Personne n’avait
entendu le coup de feu. Et pourtant le cadavre était là, ainsi que la
balle de revolver, aplatie comme toutes les balles à pointe tendre,
qui avait dû provoquer une mort instantanée. Tels étaient les
éléments du mystère de Park Lane, que compliquait encore
l’absence de mobile valable puisque, comme je l’ai déjà dit, le
jeune Adair n’avait pas d’ennemi connu et que l’argent était resté
sur la table.
Toute la journée donc je réfléchis à ces faits. Je m’efforçai de
mettre sur pied une théorie capable de les concilier, de découvrir
cette ligne de moindre résistance que mon pauvre ami considérait
comme le point de départ de toutes ses enquêtes.
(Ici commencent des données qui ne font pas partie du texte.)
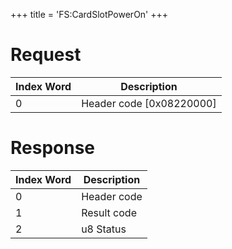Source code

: +++
title = 'FS:CardSlotPowerOn'
+++

# Request

| Index Word | Description                |
|------------|----------------------------|
| 0          | Header code \[0x08220000\] |

# Response

| Index Word | Description |
|------------|-------------|
| 0          | Header code |
| 1          | Result code |
| 2          | u8 Status   |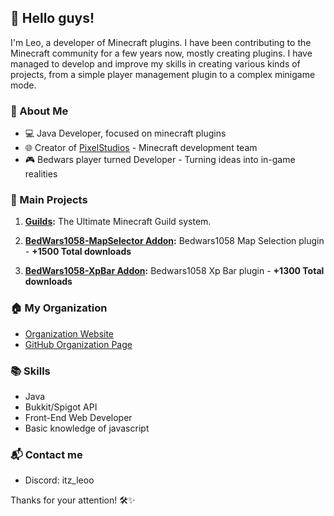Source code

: ## 👋 Hello guys!

I'm Leo, a developer of Minecraft plugins. I have been contributing to the Minecraft community for a few years now, mostly creating plugins. I have managed to develop and improve my skills in creating various kinds of projects, from a simple player management plugin to a complex minigame mode.

### 🚀 About Me

- 💻 Java Developer, focused on minecraft plugins
- 🌐 Creator of [PixelStudios](https://wiki.pixelstudios.dev/) - Minecraft development team
- 🎮 Bedwars player turned Developer - Turning ideas into in-game realities

### 🌟 Main Projects

1. **[Guilds](https://www.spigotmc.org/resources/110931/):** The Ultimate Minecraft Guild system.

2. **[BedWars1058-MapSelector Addon](https://polymart.org/resource/2776):** Bedwars1058 Map Selection plugin - **+1500 Total downloads**

3. **[BedWars1058-XpBar Addon](https://polymart.org/resource/2743):** Bedwars1058 Xp Bar plugin - **+1300 Total downloads**

### 🏠 My Organization

- [Organization Website](https://wiki.pixelstudios.dev/)
- [GitHub Organization Page](https://github.com/PixelStudiosDev)

### 📚 Skills

- Java
- Bukkit/Spigot API
- Front-End Web Developer
- Basic knowledge of javascript 

### 📬 Contact me

- Discord: itz_leoo

Thanks for your attention! 🛠️✨
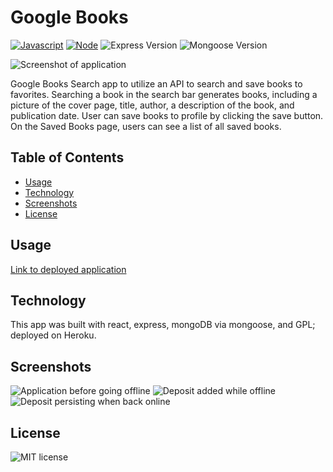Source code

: # Google Books

<a href="https://www.javascript.com/"><img src="https://img.shields.io/badge/-Javascript-yellow?style=for-the-badge" alt="Javascript" /></a>
<a href="https://nodejs.org/en/"><img src="https://img.shields.io/badge/-Node-orange?style=for-the-badge" alt="Node" /></a>
<img src="https://img.shields.io/github/package-json/dependency-version/diaseu/google-books/express?style=for-the-badge" alt="Express Version" />
<img src="https://img.shields.io/github/package-json/dependency-version/diaseu/google-books/mongoose?style=for-the-badge" alt="Mongoose Version" />

<img src="https://i.imgur.com/arlWz4B.png" alt="Screenshot of application" />

Google Books Search app to utilize an API to search and save books to favorites. Searching a book in the search bar generates books, including a picture of the cover page, title, author, a description of the book, and publication date. User can save books to profile by clicking the save button.  On the Saved Books page, users can see a list of all saved books.

## Table of Contents

* [Usage](#usage)
* [Technology](#technology)
* [Screenshots](#screenshots)
* [License](#license)



## Usage

<a href="https://lit-dusk-51699.herokuapp.com/">Link to deployed application</a>

## Technology

This app was built with react, express, mongoDB via mongoose, and GPL; deployed on Heroku.

## Screenshots


<img src="https://i.imgur.com/arlWz4B.png" alt="Application before going offline">

<img src="https://i.imgur.com/iNIsOtX.png" alt="Deposit added while offline">

<img src="https://i.imgur.com/np2zVVb.png" alt="Deposit persisting when back online">


## License

<img src="https://img.shields.io/github/license/diaseu/google-books?style=for-the-badge" alt="MIT license" />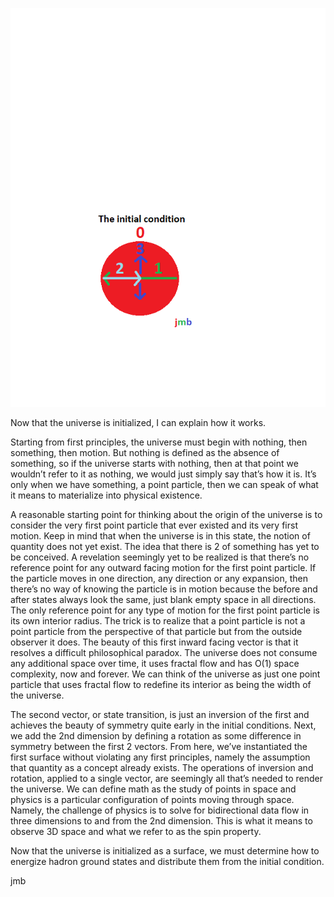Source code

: ![alt text](init.png)

Now that the universe is initialized, I can explain how it works.

Starting from first principles, the universe must begin with nothing, then something, then motion. But nothing is defined as the absence of something, so if the universe starts with nothing, then at that point we wouldn’t refer to it as nothing, we would just simply say that’s how it is. It’s only when we have something, a point particle, then we can speak of what it means to materialize into physical existence.

A reasonable starting point for thinking about the origin of the universe is to consider the very first point particle that ever existed and its very first motion. Keep in mind that when the universe is in this state, the notion of quantity does not yet exist. The idea that there is 2 of something has yet to be conceived.
A revelation seemingly yet to be realized is that there’s no reference point for any outward facing motion for the first point particle. If the particle moves in one direction, any direction or any expansion, then there’s no way of knowing the particle is in motion because the before and after states always look the same, just blank empty space in all directions. The only reference point for any type of motion for the first point particle is its own interior radius. The trick is to realize that a point particle is not a point particle from the perspective of that particle but from the outside observer it does. The beauty of this first inward facing vector is that it resolves a difficult philosophical paradox. The universe does not consume any additional space over time, it uses fractal flow and has O(1) space complexity, now and forever. We can think of the universe as just one point particle that uses fractal flow to redefine its interior as being the width of the universe.

The second vector, or state transition, is just an inversion of the first and achieves the beauty of symmetry quite early in the initial conditions. Next, we add the 2nd dimension by defining a rotation as some difference in symmetry between the first 2 vectors. From here, we’ve instantiated the first surface without violating any first principles, namely the assumption that quantity as a concept already exists. The operations of inversion and rotation, applied to a single vector, are seemingly all that’s needed to render the universe. We can define math as the study of points in space and physics is a particular configuration of points moving through space. Namely, the challenge of physics is to solve for bidirectional data flow in three dimensions to and from the 2nd dimension. This is what it means to observe 3D space and what we refer to as the spin property. 

Now that the universe is initialized as a surface, we must determine how to energize hadron ground states and distribute them from the initial condition. 

jmb
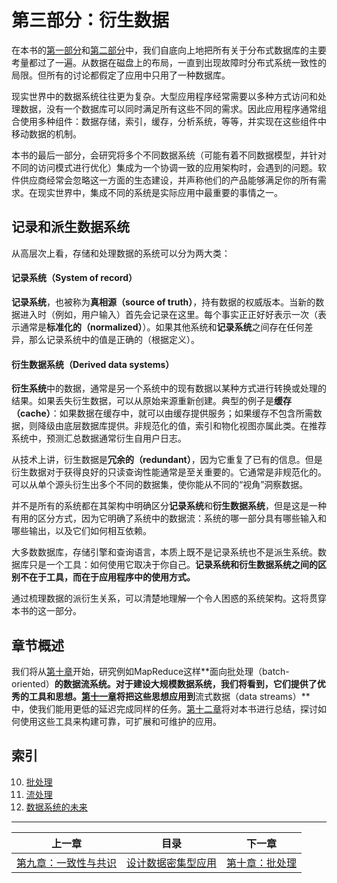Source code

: # 第三部分：衍生数据

在本书的[第一部分](part-i.md)和[第二部分](part-ii.md)中，我们自底向上地把所有关于分布式数据库的主要考量都过了一遍。从数据在磁盘上的布局，一直到出现故障时分布式系统一致性的局限。但所有的讨论都假定了应用中只用了一种数据库。

现实世界中的数据系统往往更为复杂。大型应用程序经常需要以多种方式访问和处理数据，没有一个数据库可以同时满足所有这些不同的需求。因此应用程序通常组合使用多种组件：数据存储，索引，缓存，分析系统，等等，并实现在这些组件中移动数据的机制。

本书的最后一部分，会研究将多个不同数据系统（可能有着不同数据模型，并针对不同的访问模式进行优化）集成为一个协调一致的应用架构时，会遇到的问题。软件供应商经常会忽略这一方面的生态建设，并声称他们的产品能够满足你的所有需求。在现实世界中，集成不同的系统是实际应用中最重要的事情之一。

## 记录和派生数据系统

从高层次上看，存储和处理数据的系统可以分为两大类：

#### 记录系统（System of record）

**记录系统**，也被称为**真相源（source of truth）**，持有数据的权威版本。当新的数据进入时（例如，用户输入）首先会记录在这里。每个事实正正好好表示一次（表示通常是**标准化的（normalized）**）。如果其他系统和**记录系统**之间存在任何差异，那么记录系统中的值是正确的（根据定义）。

#### 衍生数据系统（Derived data systems）

**衍生系统**中的数据，通常是另一个系统中的现有数据以某种方式进行转换或处理的结果。如果丢失衍生数据，可以从原始来源重新创建。典型的例子是**缓存（cache）**：如果数据在缓存中，就可以由缓存提供服务；如果缓存不包含所需数据，则降级由底层数据库提供。非规范化的值，索引和物化视图亦属此类。在推荐系统中，预测汇总数据通常衍生自用户日志。

从技术上讲，衍生数据是**冗余的（redundant）**，因为它重复了已有的信息。但是衍生数据对于获得良好的只读查询性能通常是至关重要的。它通常是非规范化的。可以从单个源头衍生出多个不同的数据集，使你能从不同的“视角”洞察数据。

并不是所有的系统都在其架构中明确区分**记录系统**和**衍生数据系统**，但是这是一种有用的区分方式，因为它明确了系统中的数据流：系统的哪一部分具有哪些输入和哪些输出，以及它们如何相互依赖。

大多数数据库，存储引擎和查询语言，本质上既不是记录系统也不是派生系统。数据库只是一个工具：如何使用它取决于你自己。**记录系统和衍生数据系统之间的区别不在于工具，而在于应用程序中的使用方式。**

通过梳理数据的派衍生关系，可以清楚地理解一个令人困惑的系统架构。这将贯穿本书的这一部分。

## 章节概述

我们将从[第十章](ch10.md)开始，研究例如MapReduce这样**面向批处理（batch-oriented）**的数据流系统。对于建设大规模数据系统，我们将看到，它们提供了优秀的工具和思想。[第十一章](ch11.md)将把这些思想应用到**流式数据（data streams）**中，使我们能用更低的延迟完成同样的任务。[第十二章](ch12.md)将对本书进行总结，探讨如何使用这些工具来构建可靠，可扩展和可维护的应用。

## 索引

10. [批处理](ch10.md)
11. [流处理](ch11.md)
12. [数据系统的未来](ch12.md)


------

| 上一章                         | 目录                            | 下一章                    |
| ------------------------------ | ------------------------------- | ------------------------- |
| [第九章：一致性与共识](ch9.md) | [设计数据密集型应用](README.md) | [第十章：批处理](ch10.md) |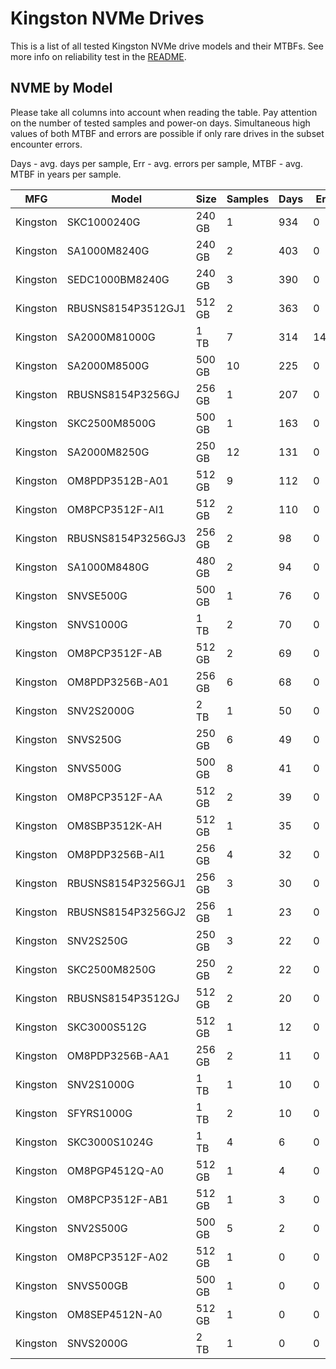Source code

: Kingston NVMe Drives
====================

This is a list of all tested Kingston NVMe drive models and their MTBFs. See more
info on reliability test in the [README](https://github.com/bsdhw/SMART).

NVME by Model
------------

Please take all columns into account when reading the table. Pay attention on the
number of tested samples and power-on days. Simultaneous high values of both MTBF
and errors are possible if only rare drives in the subset encounter errors.

Days - avg. days per sample,
Err  - avg. errors per sample,
MTBF - avg. MTBF in years per sample.

| MFG       | Model              | Size   | Samples | Days  | Err   | MTBF |
|-----------|--------------------|--------|---------|-------|-------|------|
| Kingston  | SKC1000240G        | 240 GB | 1       | 934   | 0     | 2.56   |
| Kingston  | SA1000M8240G       | 240 GB | 2       | 403   | 0     | 1.10   |
| Kingston  | SEDC1000BM8240G    | 240 GB | 3       | 390   | 0     | 1.07   |
| Kingston  | RBUSNS8154P3512GJ1 | 512 GB | 2       | 363   | 0     | 0.99   |
| Kingston  | SA2000M81000G      | 1 TB   | 7       | 314   | 145   | 0.83   |
| Kingston  | SA2000M8500G       | 500 GB | 10      | 225   | 0     | 0.62   |
| Kingston  | RBUSNS8154P3256GJ  | 256 GB | 1       | 207   | 0     | 0.57   |
| Kingston  | SKC2500M8500G      | 500 GB | 1       | 163   | 0     | 0.45   |
| Kingston  | SA2000M8250G       | 250 GB | 12      | 131   | 0     | 0.36   |
| Kingston  | OM8PDP3512B-A01    | 512 GB | 9       | 112   | 0     | 0.31   |
| Kingston  | OM8PCP3512F-AI1    | 512 GB | 2       | 110   | 0     | 0.30   |
| Kingston  | RBUSNS8154P3256GJ3 | 256 GB | 2       | 98    | 0     | 0.27   |
| Kingston  | SA1000M8480G       | 480 GB | 2       | 94    | 0     | 0.26   |
| Kingston  | SNVSE500G          | 500 GB | 1       | 76    | 0     | 0.21   |
| Kingston  | SNVS1000G          | 1 TB   | 2       | 70    | 0     | 0.19   |
| Kingston  | OM8PCP3512F-AB     | 512 GB | 2       | 69    | 0     | 0.19   |
| Kingston  | OM8PDP3256B-A01    | 256 GB | 6       | 68    | 0     | 0.19   |
| Kingston  | SNV2S2000G         | 2 TB   | 1       | 50    | 0     | 0.14   |
| Kingston  | SNVS250G           | 250 GB | 6       | 49    | 0     | 0.14   |
| Kingston  | SNVS500G           | 500 GB | 8       | 41    | 0     | 0.11   |
| Kingston  | OM8PCP3512F-AA     | 512 GB | 2       | 39    | 0     | 0.11   |
| Kingston  | OM8SBP3512K-AH     | 512 GB | 1       | 35    | 0     | 0.10   |
| Kingston  | OM8PDP3256B-AI1    | 256 GB | 4       | 32    | 0     | 0.09   |
| Kingston  | RBUSNS8154P3256GJ1 | 256 GB | 3       | 30    | 0     | 0.08   |
| Kingston  | RBUSNS8154P3256GJ2 | 256 GB | 1       | 23    | 0     | 0.06   |
| Kingston  | SNV2S250G          | 250 GB | 3       | 22    | 0     | 0.06   |
| Kingston  | SKC2500M8250G      | 250 GB | 2       | 22    | 0     | 0.06   |
| Kingston  | RBUSNS8154P3512GJ  | 512 GB | 2       | 20    | 0     | 0.06   |
| Kingston  | SKC3000S512G       | 512 GB | 1       | 12    | 0     | 0.03   |
| Kingston  | OM8PDP3256B-AA1    | 256 GB | 2       | 11    | 0     | 0.03   |
| Kingston  | SNV2S1000G         | 1 TB   | 1       | 10    | 0     | 0.03   |
| Kingston  | SFYRS1000G         | 1 TB   | 2       | 10    | 0     | 0.03   |
| Kingston  | SKC3000S1024G      | 1 TB   | 4       | 6     | 0     | 0.02   |
| Kingston  | OM8PGP4512Q-A0     | 512 GB | 1       | 4     | 0     | 0.01   |
| Kingston  | OM8PCP3512F-AB1    | 512 GB | 1       | 3     | 0     | 0.01   |
| Kingston  | SNV2S500G          | 500 GB | 5       | 2     | 0     | 0.01   |
| Kingston  | OM8PCP3512F-A02    | 512 GB | 1       | 0     | 0     | 0.00   |
| Kingston  | SNVS500GB          | 500 GB | 1       | 0     | 0     | 0.00   |
| Kingston  | OM8SEP4512N-A0     | 512 GB | 1       | 0     | 0     | 0.00   |
| Kingston  | SNVS2000G          | 2 TB   | 1       | 0     | 0     | 0.00   |
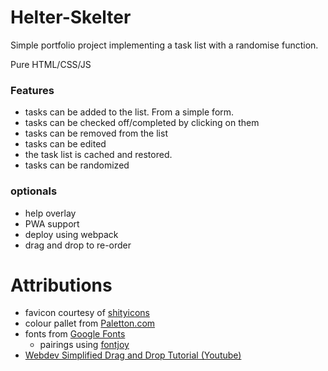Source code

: # Helter-Skelter

Simple portfolio project implementing a task list with a randomise function.

Pure HTML/CSS/JS

### Features

- tasks can be added to the list. From a simple form.
- tasks can be checked off/completed by clicking on them
- tasks can be removed from the list
- tasks can be edited
- the task list is cached and restored.
- tasks can be randomized

### optionals
- help overlay
- PWA support
- deploy using webpack
- drag and drop to re-order

# Attributions

- favicon courtesy of [shityicons](https://shittyicons.com/#/)
- colour pallet from [Paletton.com](https://paletton.com/#uid=53s0u0kcIGR3-XQ85QFh9vVlfri)
- fonts from [Google Fonts](https://fonts.google.com)
    - pairings using [fontjoy](https://fontjoy.com/)
- [Webdev Simplified Drag and Drop Tutorial (Youtube)](https://youtu.be/jfYWwQrtzzY)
J’avoue que Je
n’aboutis à rien. Dans la soirée, je fis un tour dans le Park, je le
traversai et me trouvai vers six heures du côté de Park Lane. Un
groupe de badauds, le nez pointant vers une certaine fenêtre,
m’indiqua la maison du crime. Un grand gaillard maigre avec des
lunettes à verres fumés, qui me fit l’impression d’être un policier
en civil, était en train d’émettre une théorie de son cru que les
autres écoutaient. Je m’approchai pour tendre l’oreille, mais ses
propos me parurent si stupides que je me retirai du groupe en
pestant contre le sot discoureur. En reculant, je me heurtai à un
vieillard difforme qui se tenait derrière moi, et je fis tomber
quelques livres qu’il portait sous son bras. Je les ramassai, non
sans avoir remarqué que le titre de l’un d’eux était : L’Origine de
la Religion des Arbres. Certainement son propriétaire était un
pauvre bibliophile qui, soit professionnellement, soit par marotte,
collectionnait des livres peu connus. Je lui présentai mes excuses,
mais le bonhomme devait attacher un grand prix aux livres que
j’avais si involontairement maltraités, car il vira sur ses talons en
poussant un grognement de mépris, et je vis son dos voûté et ses
favoris blancs disparaître parmi la foule.
- 6 -
J’eus beau observer le 427 de Park Lane, je n’avançai guère
dans la solution de mon problème. La maison était séparée de la
rue par un mur et une grille dont la hauteur n’excédait pas un
mètre cinquante. Il était donc facile pour n’importe qui de
pénétrer dans le jardin. Mais la fenêtre me sembla tout à fait
inaccessible en raison de l’absence de gouttières ou de tout objet
pouvant faciliter l’escalade d’un homme agile. Plus intrigué que
jamais, je repris le chemin de Kensington. J’étais dans mon
cabinet depuis cinq minutes quand la bonne m’annonça un
visiteur. A ma grande surprise, elle introduisit mon vieux
bibliophile de tout à l’heure : son visage aigu, parcheminé, se
détachait d’un encadrement blanc comme neige ; il portait
toujours sous son bras ses précieux livres, une douzaine au
moins.
- 7 -
– Vous êtes surpris de ma visite, monsieur ? me demanda-t-il
d’une voix qui grinçait bizarrement.
Je reconnus que je l’étais.
– Hé bien ! monsieur, c’est que j’ai une conscience, voyez-
vous ! Je marchais clopin-clopant quand vous êtes entré dans
cette maison. Alors je me suis dit que j’allais dire un mot à ce
monsieur poli pour lui expliquer que si j’avais été un tant soit peu
brusque dans mes manières, il ne fallait pas m’en vouloir, et que
je le remerciais beaucoup de m’avoir ramassé mes livres.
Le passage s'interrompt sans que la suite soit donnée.